Wirus powrócił, już kilkadziesiąt ofiar śmiertelnych


55 ofiar pochłonęła w Demokratycznej Republice Konga epidemia eboli, która od 1 sierpnia panuje w regionach Północne Kiwu oraz Ituri - poinformowało tamtejsze ministerstwo zdrowia.

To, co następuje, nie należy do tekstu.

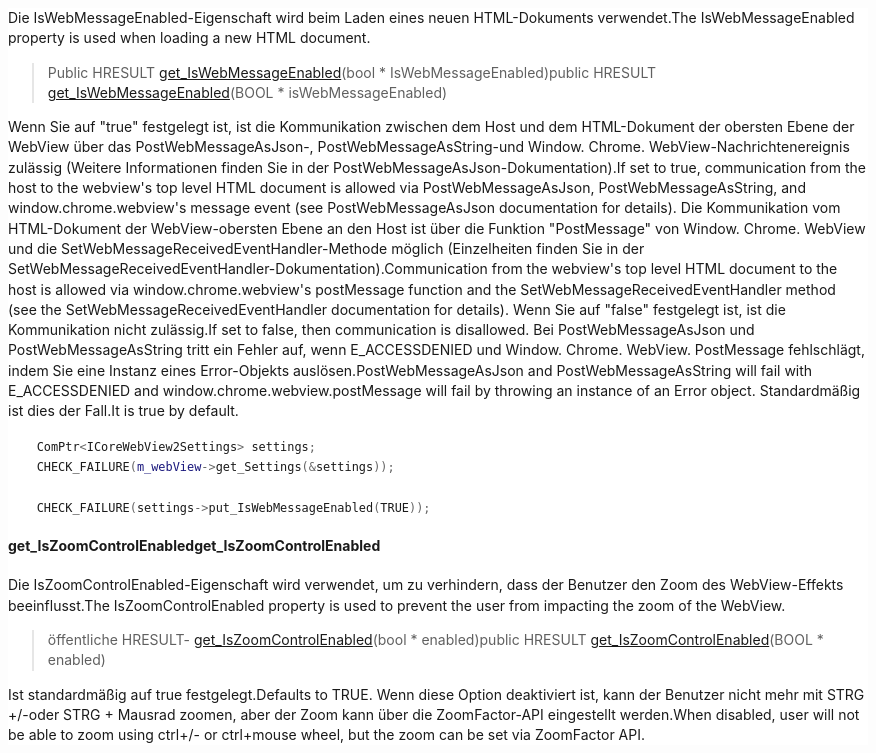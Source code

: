 <span data-ttu-id="22d86-182">Die IsWebMessageEnabled-Eigenschaft wird beim Laden eines neuen HTML-Dokuments verwendet.</span><span class="sxs-lookup"><span data-stu-id="22d86-182">The IsWebMessageEnabled property is used when loading a new HTML document.</span></span>

> <span data-ttu-id="22d86-183">Public HRESULT [get_IsWebMessageEnabled](#get_iswebmessageenabled)(bool \* IsWebMessageEnabled)</span><span class="sxs-lookup"><span data-stu-id="22d86-183">public HRESULT [get_IsWebMessageEnabled](#get_iswebmessageenabled)(BOOL \* isWebMessageEnabled)</span></span>

<span data-ttu-id="22d86-184">Wenn Sie auf "true" festgelegt ist, ist die Kommunikation zwischen dem Host und dem HTML-Dokument der obersten Ebene der WebView über das PostWebMessageAsJson-, PostWebMessageAsString-und Window. Chrome. WebView-Nachrichtenereignis zulässig (Weitere Informationen finden Sie in der PostWebMessageAsJson-Dokumentation).</span><span class="sxs-lookup"><span data-stu-id="22d86-184">If set to true, communication from the host to the webview's top level HTML document is allowed via PostWebMessageAsJson, PostWebMessageAsString, and window.chrome.webview's message event (see PostWebMessageAsJson documentation for details).</span></span> <span data-ttu-id="22d86-185">Die Kommunikation vom HTML-Dokument der WebView-obersten Ebene an den Host ist über die Funktion "PostMessage" von Window. Chrome. WebView und die SetWebMessageReceivedEventHandler-Methode möglich (Einzelheiten finden Sie in der SetWebMessageReceivedEventHandler-Dokumentation).</span><span class="sxs-lookup"><span data-stu-id="22d86-185">Communication from the webview's top level HTML document to the host is allowed via window.chrome.webview's postMessage function and the SetWebMessageReceivedEventHandler method (see the SetWebMessageReceivedEventHandler documentation for details).</span></span> <span data-ttu-id="22d86-186">Wenn Sie auf "false" festgelegt ist, ist die Kommunikation nicht zulässig.</span><span class="sxs-lookup"><span data-stu-id="22d86-186">If set to false, then communication is disallowed.</span></span> <span data-ttu-id="22d86-187">Bei PostWebMessageAsJson und PostWebMessageAsString tritt ein Fehler auf, wenn E_ACCESSDENIED und Window. Chrome. WebView. PostMessage fehlschlägt, indem Sie eine Instanz eines Error-Objekts auslösen.</span><span class="sxs-lookup"><span data-stu-id="22d86-187">PostWebMessageAsJson and PostWebMessageAsString will fail with E_ACCESSDENIED and window.chrome.webview.postMessage will fail by throwing an instance of an Error object.</span></span> <span data-ttu-id="22d86-188">Standardmäßig ist dies der Fall.</span><span class="sxs-lookup"><span data-stu-id="22d86-188">It is true by default.</span></span>

```cpp
    ComPtr<ICoreWebView2Settings> settings;
    CHECK_FAILURE(m_webView->get_Settings(&settings));

    CHECK_FAILURE(settings->put_IsWebMessageEnabled(TRUE));
```

#### <span data-ttu-id="22d86-189">get_IsZoomControlEnabled</span><span class="sxs-lookup"><span data-stu-id="22d86-189">get_IsZoomControlEnabled</span></span> 

<span data-ttu-id="22d86-190">Die IsZoomControlEnabled-Eigenschaft wird verwendet, um zu verhindern, dass der Benutzer den Zoom des WebView-Effekts beeinflusst.</span><span class="sxs-lookup"><span data-stu-id="22d86-190">The IsZoomControlEnabled property is used to prevent the user from impacting the zoom of the WebView.</span></span>

> <span data-ttu-id="22d86-191">öffentliche HRESULT- [get_IsZoomControlEnabled](#get_iszoomcontrolenabled)(bool \* enabled)</span><span class="sxs-lookup"><span data-stu-id="22d86-191">public HRESULT [get_IsZoomControlEnabled](#get_iszoomcontrolenabled)(BOOL \* enabled)</span></span>

<span data-ttu-id="22d86-192">Ist standardmäßig auf true festgelegt.</span><span class="sxs-lookup"><span data-stu-id="22d86-192">Defaults to TRUE.</span></span> <span data-ttu-id="22d86-193">Wenn diese Option deaktiviert ist, kann der Benutzer nicht mehr mit STRG +/-oder STRG + Mausrad zoomen, aber der Zoom kann über die ZoomFactor-API eingestellt werden.</span><span class="sxs-lookup"><span data-stu-id="22d86-193">When disabled, user will not be able to zoom using ctrl+/- or ctrl+mouse wheel, but the zoom can be set via ZoomFactor API.</span></span>
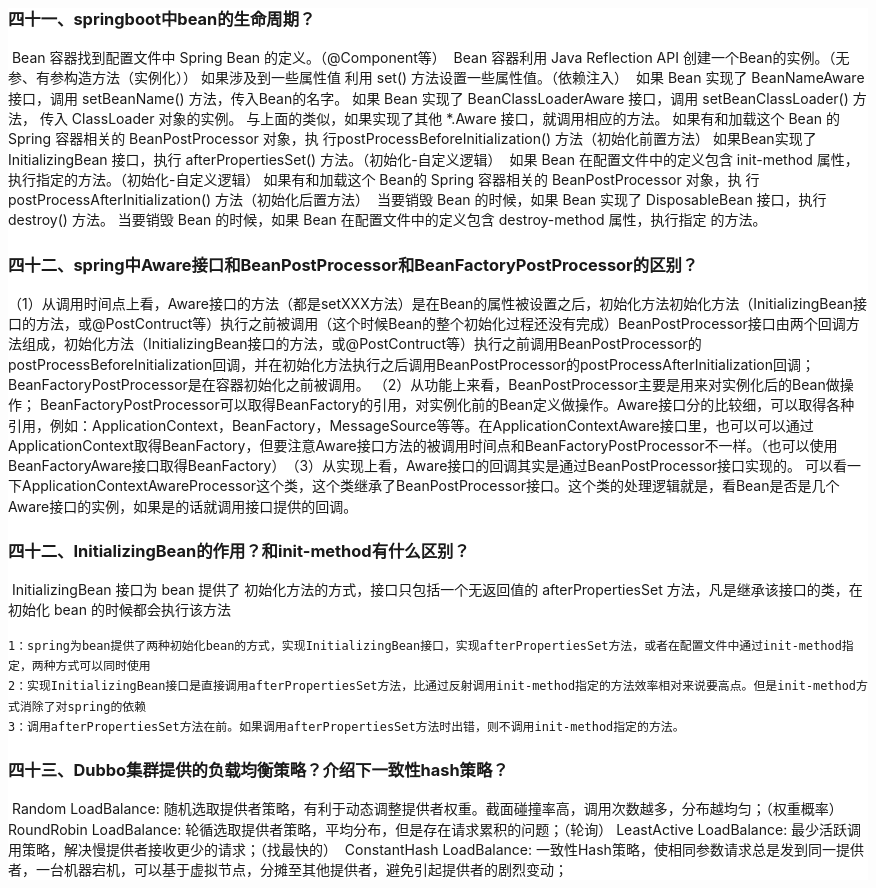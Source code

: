 ### 四十一、springboot中bean的生命周期？

​    Bean 容器找到配置文件中 Spring Bean 的定义。（@Component等）
​    Bean 容器利用 Java Reflection API 创建一个Bean的实例。（无参、有参构造方法（实例化））
​    如果涉及到一些属性值 利用 set() 方法设置一些属性值。（依赖注入）
​        如果 Bean 实现了 BeanNameAware 接口，调用 setBeanName() 方法，传入Bean的名字。 如果 Bean 实现了 BeanClassLoaderAware 接口，调用 setBeanClassLoader() 方法， 传入 ClassLoader 对象的实例。
​        与上面的类似，如果实现了其他 *.Aware 接口，就调用相应的方法。
​    如果有和加载这个 Bean 的 Spring 容器相关的 BeanPostProcessor 对象，执 行postProcessBeforeInitialization() 方法（初始化前置方法）
​    如果Bean实现了 InitializingBean 接口，执行 afterPropertiesSet() 方法。（初始化-自定义逻辑）
​    如果 Bean 在配置文件中的定义包含 init-method 属性，执行指定的方法。（初始化-自定义逻辑）
​    如果有和加载这个 Bean的 Spring 容器相关的 BeanPostProcessor 对象，执 行postProcessAfterInitialization() 方法（初始化后置方法）
​    当要销毁 Bean 的时候，如果 Bean 实现了 DisposableBean 接口，执行 destroy() 方法。
​    当要销毁 Bean 的时候，如果 Bean 在配置文件中的定义包含 destroy-method 属性，执行指定 的方法。
​    

### 四十二、spring中Aware接口和BeanPostProcessor和BeanFactoryPostProcessor的区别？

​    （1）从调用时间点上看，Aware接口的方法（都是setXXX方法）是在Bean的属性被设置之后，
​            初始化方法初始化方法（InitializingBean接口的方法，或@PostContruct等）执行之前被调用（这个时候Bean的整个初始化过程还没有完成）
​        BeanPostProcessor接口由两个回调方法组成，初始化方法（InitializingBean接口的方法，或@PostContruct等）执行之前调用BeanPostProcessor的postProcessBeforeInitialization回调，
​            并在初始化方法执行之后调用BeanPostProcessor的postProcessAfterInitialization回调；
​        BeanFactoryPostProcessor是在容器初始化之前被调用。
​    （2）从功能上来看，BeanPostProcessor主要是用来对实例化后的Bean做操作；
​        BeanFactoryPostProcessor可以取得BeanFactory的引用，对实例化前的Bean定义做操作。
​        Aware接口分的比较细，可以取得各种引用，例如：ApplicationContext，BeanFactory，MessageSource等等。
​            在ApplicationContextAware接口里，也可以可以通过ApplicationContext取得BeanFactory，但要注意Aware接口方法的被调用时间点和BeanFactoryPostProcessor不一样。（也可以使用BeanFactoryAware接口取得BeanFactory）
​    （3）从实现上看，Aware接口的回调其实是通过BeanPostProcessor接口实现的。
​            可以看一下ApplicationContextAwareProcessor这个类，这个类继承了BeanPostProcessor接口。
​            这个类的处理逻辑就是，看Bean是否是几个Aware接口的实例，如果是的话就调用接口提供的回调。
​            

### 四十二、InitializingBean的作用？和init-method有什么区别？

​    InitializingBean 接口为 bean 提供了 初始化方法的方式，接口只包括一个无返回值的 afterPropertiesSet 方法，凡是继承该接口的类，在初始化 bean 的时候都会执行该方法
​    

    1：spring为bean提供了两种初始化bean的方式，实现InitializingBean接口，实现afterPropertiesSet方法，或者在配置文件中通过init-method指定，两种方式可以同时使用
    2：实现InitializingBean接口是直接调用afterPropertiesSet方法，比通过反射调用init-method指定的方法效率相对来说要高点。但是init-method方式消除了对spring的依赖
    3：调用afterPropertiesSet方法在前。如果调用afterPropertiesSet方法时出错，则不调用init-method指定的方法。

### 四十三、Dubbo集群提供的负载均衡策略？介绍下一致性hash策略？

​    Random LoadBalance: 随机选取提供者策略，有利于动态调整提供者权重。截面碰撞率高，调用次数越多，分布越均匀；（权重概率）
​    RoundRobin LoadBalance: 轮循选取提供者策略，平均分布，但是存在请求累积的问题；（轮询）
​    LeastActive LoadBalance: 最少活跃调用策略，解决慢提供者接收更少的请求；（找最快的）
​    ConstantHash LoadBalance: 一致性Hash策略，使相同参数请求总是发到同一提供者，一台机器宕机，可以基于虚拟节点，分摊至其他提供者，避免引起提供者的剧烈变动；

Do tej pory, oprócz 55 zgonów, w Demokratycznej Republice Konga zanotowano także 96 zachorowań na ebolę - wynika z komunikatu służb medycznych. 69 przypadków zostało potwierdzonych, natomiast 27 osób jest pod obserwacją.

Eksperymentalna terapia

Od połowy sierpnia w DRK stosuje się eksperymentalną terapię mAb114 przeciw chorobie wywołanej wirusem ebola. Kuracja została opracowana w Stanach Zjednoczonych - w tym celu wykorzystano przeciwciała uzyskane od osoby, która przeżyła epidemię z 1995 roku w mieście Kikwit, na zachodzie kraju. Podczas testów na małpach terapia dała 100-procentową skuteczność.

Kilka dni wcześniej rozpoczęło się podawanie eksperymentalnej szczepionki przeciwko wirusowi eboli. Jak poinformowało w poniedziałek ministerstwo zdrowia, do tej pory szczepionkę otrzymały 1273 osoby.

Powrót śmiertelnego wirusa

Na początku sierpnia w Demokratycznej Republice Konga poinformowano o nawrocie epidemii choroby wywoływanej przez wirusa eboli. Zaledwie tydzień wcześniej ogłoszono koniec walki z poprzednią epidemią. Nawiedziła ona ten kraj na początku maja, a walka z nią trwała około miesiąca. W tym czasie zmarły 33 osoby, natomiast eksperymentalną szczepionkę podano ponad 3300 osobom.

W wyniku epidemii eboli w latach 2013-2016 w Gwinei, Liberii i Sierra Leone zmarło 11,3 tysiąca osób. Obecny wybuch epidemii eboli w DRK jest już dziesiątym z kolei od 1976 roku.

Ebola szerzy się poprzez bezpośredni kontakt z krwią lub innymi płynami ustrojowymi zarażonych ludzi i zwierząt. Nie roznosi się drogą kropelkową. Wirus jest w stanie przetrwać w organizmie nosiciela do roku i może zostać przeniesiony drogą płciową.